This recipe is brilliant for using up a glut in the garden. You can use courgettes that have turned into marrows and it’s a great way to make use of green tomatoes.
This year, as we have so many courgettes, I have also made some courgette chutney, using this recipe as a guide – with 1 kg courgettes and no tomatoes or ginger.
500g peeled roughly chopped tomatoes
500g peeled chopped courgettes
2 largish onions, peeled and chopped into small pieces
1-2 hot chillies, finely chopped (although these could be omitted)
1 thumb-size piece ginger, finely chopped
3 eating apples, peeled and chopped
1 bottle malt vinegar
250g granulated sugar
2 to 3 tea spoons powdered mustard
3 to 4 finely chopped cloves of garlic
Put all the ingredients into a large 5 pint saucepan.
Boil down gently without a lid on, stirring from time to time, until the excess liquid has gone, the remaining liquid thickens, and the mixture has the consistency of chutney.

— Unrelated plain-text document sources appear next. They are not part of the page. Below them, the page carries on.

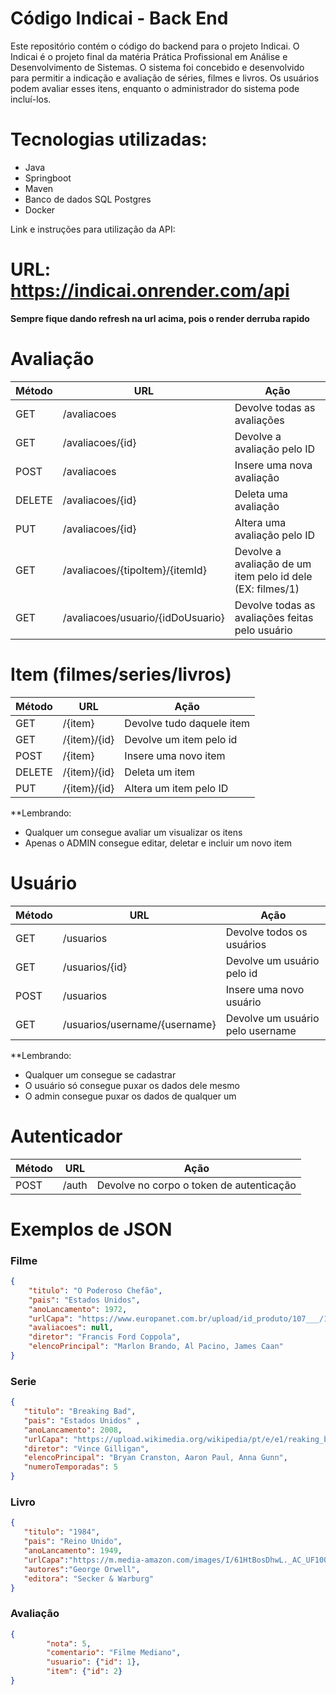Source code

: # Código Indicai - Back End

Este repositório contém o código do backend para o projeto Indicai. O Indicai é o projeto final da matéria Prática Profissional em Análise e Desenvolvimento de Sistemas. O sistema foi concebido e desenvolvido para permitir a indicação e avaliação de séries, filmes e livros. Os usuários podem avaliar esses itens, enquanto o administrador do sistema pode incluí-los.

# Tecnologias utilizadas:
 * Java
 * Springboot
 * Maven
 * Banco de dados SQL Postgres
 * Docker

Link e instruções para utilização da API:

# URL: https://indicai.onrender.com/api

**Sempre fique dando refresh na url acima, pois o render derruba rapido**

# Avaliação

| Método | URL | Ação |
| --- | --- | --- |
| GET | /avaliacoes | Devolve todas as avaliações |
| GET | /avaliacoes/{id} | Devolve a avaliação pelo ID |
| POST | /avaliacoes | Insere uma nova avaliação |
| DELETE | /avaliacoes/{id} | Deleta uma avaliação |
| PUT | /avaliacoes/{id} | Altera uma avaliação pelo ID |
| GET | /avaliacoes/{tipoItem}/{itemId} | Devolve a avaliação de um item pelo id dele (EX: filmes/1) |
| GET | /avaliacoes/usuario/{idDoUsuario} | Devolve todas as avaliações feitas pelo usuário |

# Item (filmes/series/livros)

| Método | URL | Ação |
| --- | --- | --- |
| GET | /{item} | Devolve tudo daquele item |
| GET | /{item}/{id} | Devolve um item pelo id |
| POST | /{item} | Insere uma novo item |
| DELETE | /{item}/{id} | Deleta um item |
| PUT | /{item}/{id} | Altera um item pelo ID |


**Lembrando:

- Qualquer um consegue avaliar um visualizar os itens
- Apenas o ADMIN consegue editar, deletar e incluir um novo item

# Usuário

| Método | URL | Ação |
| --- | --- | --- |
| GET | /usuarios | Devolve todos os usuários |
| GET | /usuarios/{id} | Devolve um usuário pelo id |
| POST | /usuarios | Insere uma novo usuário |
| GET | /usuarios/username/{username} | Devolve um usuário pelo username |

**Lembrando:

- Qualquer um consegue se cadastrar
- O usuário só consegue puxar os dados dele mesmo
- O admin consegue puxar os dados de qualquer um

# Autenticador

| Método | URL | Ação |
| --- | --- | --- |
| POST | /auth | Devolve no corpo o token de autenticação |

# Exemplos de JSON

### Filme

```json
{
    "titulo": "O Poderoso Chefão",
    "pais": "Estados Unidos",
    "anoLancamento": 1972,
    "urlCapa": "https://www.europanet.com.br/upload/id_produto/107___/107366g.jpg",
    "avaliacoes": null,
    "diretor": "Francis Ford Coppola",
    "elencoPrincipal": "Marlon Brando, Al Pacino, James Caan"
}
```

### Serie

```json
{
   "titulo": "Breaking Bad",
   "pais": "Estados Unidos" ,
   "anoLancamento": 2008,
   "urlCapa": "https://upload.wikimedia.org/wikipedia/pt/e/e1/reaking_bad_5_temporada_%28parte_1%29_poster.jpg",
   "diretor": "Vince Gilligan",
   "elencoPrincipal": "Bryan Cranston, Aaron Paul, Anna Gunn",
   "numeroTemporadas": 5
}
```

### Livro

```json
{
   "titulo": "1984",
   "pais": "Reino Unido",
   "anoLancamento": 1949,
   "urlCapa":"https://m.media-amazon.com/images/I/61HtBosDhwL._AC_UF1000,1000_QL80_.jpg",
   "autores":"George Orwell",
   "editora": "Secker & Warburg"
}
```

### Avaliação

```json
{
        "nota": 5,
        "comentario": "Filme Mediano",
        "usuario": {"id": 1},
        "item": {"id": 2}
}
```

This takes 2 to 3 hours.
Put chutney into sterilised jars and seal.
Store for about 3 months before eating.
Here’s how to sterilise the jars:
Wash empty jam jars and lids thoroughly.
Place jars upside down on a baking tray in a cool oven (about 100 degrees C) for about half an hour to sterilise. (I find the hardest bit is to judge when to switch the oven on, i.e. when the chutney is likely to be ready in about half an hour.)
Boil the lids in a pan of hot water for about 10 minutes to sterilise them, together with some spoons to use to put the chutney into the jars.
Spoon the chutney into the jars while the chutney and jars are hot.
Cover each jar with a waxed paper disc (you can buy packets of these for jam making).
Screw the lid on while still hot to seal. If you use the jars where the centre of the lid pops up if the jar is no longer sealed, you can ensure that the jars are properly sealed.